Your task
Scan the data below and copy each line where "some" occurs.

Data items
------------------------------------------------
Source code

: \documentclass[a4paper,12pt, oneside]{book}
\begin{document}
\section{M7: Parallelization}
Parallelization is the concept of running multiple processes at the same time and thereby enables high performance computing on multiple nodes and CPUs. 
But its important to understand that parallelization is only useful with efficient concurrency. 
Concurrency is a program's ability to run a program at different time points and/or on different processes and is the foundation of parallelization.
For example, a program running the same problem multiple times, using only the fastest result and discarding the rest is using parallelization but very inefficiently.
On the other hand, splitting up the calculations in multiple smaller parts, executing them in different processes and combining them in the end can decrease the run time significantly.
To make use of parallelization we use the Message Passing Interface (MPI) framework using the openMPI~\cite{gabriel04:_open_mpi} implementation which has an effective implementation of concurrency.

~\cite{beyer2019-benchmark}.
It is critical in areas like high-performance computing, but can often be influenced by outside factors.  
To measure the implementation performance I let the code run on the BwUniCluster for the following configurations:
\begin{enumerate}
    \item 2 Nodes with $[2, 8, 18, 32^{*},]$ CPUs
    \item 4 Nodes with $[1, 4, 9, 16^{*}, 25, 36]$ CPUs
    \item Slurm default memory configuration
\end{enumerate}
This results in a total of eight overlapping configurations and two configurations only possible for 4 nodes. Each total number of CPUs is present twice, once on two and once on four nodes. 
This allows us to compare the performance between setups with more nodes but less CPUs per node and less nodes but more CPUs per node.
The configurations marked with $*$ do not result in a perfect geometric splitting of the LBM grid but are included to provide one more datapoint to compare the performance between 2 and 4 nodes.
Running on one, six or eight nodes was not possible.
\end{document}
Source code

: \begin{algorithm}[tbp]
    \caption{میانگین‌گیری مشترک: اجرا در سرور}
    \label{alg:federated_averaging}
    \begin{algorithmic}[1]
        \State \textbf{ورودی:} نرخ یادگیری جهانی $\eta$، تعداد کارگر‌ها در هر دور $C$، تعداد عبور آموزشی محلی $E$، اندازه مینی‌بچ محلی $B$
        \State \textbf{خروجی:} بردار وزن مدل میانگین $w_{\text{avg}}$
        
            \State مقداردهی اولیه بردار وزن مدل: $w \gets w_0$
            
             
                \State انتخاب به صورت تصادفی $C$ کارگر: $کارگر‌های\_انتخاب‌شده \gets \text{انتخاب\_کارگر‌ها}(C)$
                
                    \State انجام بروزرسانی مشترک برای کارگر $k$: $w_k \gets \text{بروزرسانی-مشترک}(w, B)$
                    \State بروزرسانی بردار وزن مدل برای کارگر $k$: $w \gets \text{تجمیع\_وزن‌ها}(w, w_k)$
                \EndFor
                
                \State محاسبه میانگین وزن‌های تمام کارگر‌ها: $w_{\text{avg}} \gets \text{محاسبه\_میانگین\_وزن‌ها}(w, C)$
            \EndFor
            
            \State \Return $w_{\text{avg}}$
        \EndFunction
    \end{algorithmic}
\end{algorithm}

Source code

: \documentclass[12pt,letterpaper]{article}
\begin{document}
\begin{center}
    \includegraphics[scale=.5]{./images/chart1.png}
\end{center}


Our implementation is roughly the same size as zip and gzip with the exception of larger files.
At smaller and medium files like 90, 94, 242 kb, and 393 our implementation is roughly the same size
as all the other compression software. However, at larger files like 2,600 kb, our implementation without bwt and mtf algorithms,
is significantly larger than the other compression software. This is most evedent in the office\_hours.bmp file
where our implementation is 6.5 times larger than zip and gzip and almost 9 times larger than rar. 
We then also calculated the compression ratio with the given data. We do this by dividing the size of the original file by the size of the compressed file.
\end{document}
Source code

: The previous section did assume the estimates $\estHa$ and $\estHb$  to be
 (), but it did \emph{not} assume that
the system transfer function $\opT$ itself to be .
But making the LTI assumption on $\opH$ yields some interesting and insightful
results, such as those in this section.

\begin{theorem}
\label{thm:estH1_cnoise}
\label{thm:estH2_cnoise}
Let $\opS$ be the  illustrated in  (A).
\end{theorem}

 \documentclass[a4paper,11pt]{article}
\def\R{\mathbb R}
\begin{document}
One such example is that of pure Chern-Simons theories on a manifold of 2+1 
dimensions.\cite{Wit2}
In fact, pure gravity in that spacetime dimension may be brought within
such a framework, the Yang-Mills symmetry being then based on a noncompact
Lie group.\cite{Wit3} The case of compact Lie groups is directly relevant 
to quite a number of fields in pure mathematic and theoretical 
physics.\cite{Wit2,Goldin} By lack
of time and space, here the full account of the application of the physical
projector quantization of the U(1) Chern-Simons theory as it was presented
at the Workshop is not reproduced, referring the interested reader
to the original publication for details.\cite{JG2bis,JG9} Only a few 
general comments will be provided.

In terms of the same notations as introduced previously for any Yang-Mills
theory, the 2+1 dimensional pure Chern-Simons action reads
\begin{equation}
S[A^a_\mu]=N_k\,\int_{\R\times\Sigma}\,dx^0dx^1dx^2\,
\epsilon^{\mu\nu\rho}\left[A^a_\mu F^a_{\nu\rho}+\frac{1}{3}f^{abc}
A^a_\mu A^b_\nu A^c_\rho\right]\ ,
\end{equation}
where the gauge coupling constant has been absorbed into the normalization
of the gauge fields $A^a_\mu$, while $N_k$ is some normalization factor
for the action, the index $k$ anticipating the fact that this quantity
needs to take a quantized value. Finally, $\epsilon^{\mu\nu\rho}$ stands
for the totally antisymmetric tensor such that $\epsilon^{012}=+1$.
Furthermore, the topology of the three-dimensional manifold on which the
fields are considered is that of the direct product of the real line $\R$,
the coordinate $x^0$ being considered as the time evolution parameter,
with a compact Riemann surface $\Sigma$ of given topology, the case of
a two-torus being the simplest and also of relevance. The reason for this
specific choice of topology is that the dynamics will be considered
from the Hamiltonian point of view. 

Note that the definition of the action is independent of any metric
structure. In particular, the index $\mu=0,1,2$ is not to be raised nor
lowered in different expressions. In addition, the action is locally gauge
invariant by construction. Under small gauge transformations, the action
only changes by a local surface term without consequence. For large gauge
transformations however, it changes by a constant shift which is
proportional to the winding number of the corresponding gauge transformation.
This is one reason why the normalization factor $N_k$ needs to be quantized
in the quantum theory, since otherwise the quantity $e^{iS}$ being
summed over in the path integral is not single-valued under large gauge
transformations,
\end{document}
------------------------------------------------
Exercise solution
But making the LTI assumption on $\opH$ yields some interesting and insightful
of the gauge fields $A^a_\mu$, while $N_k$ is some normalization factor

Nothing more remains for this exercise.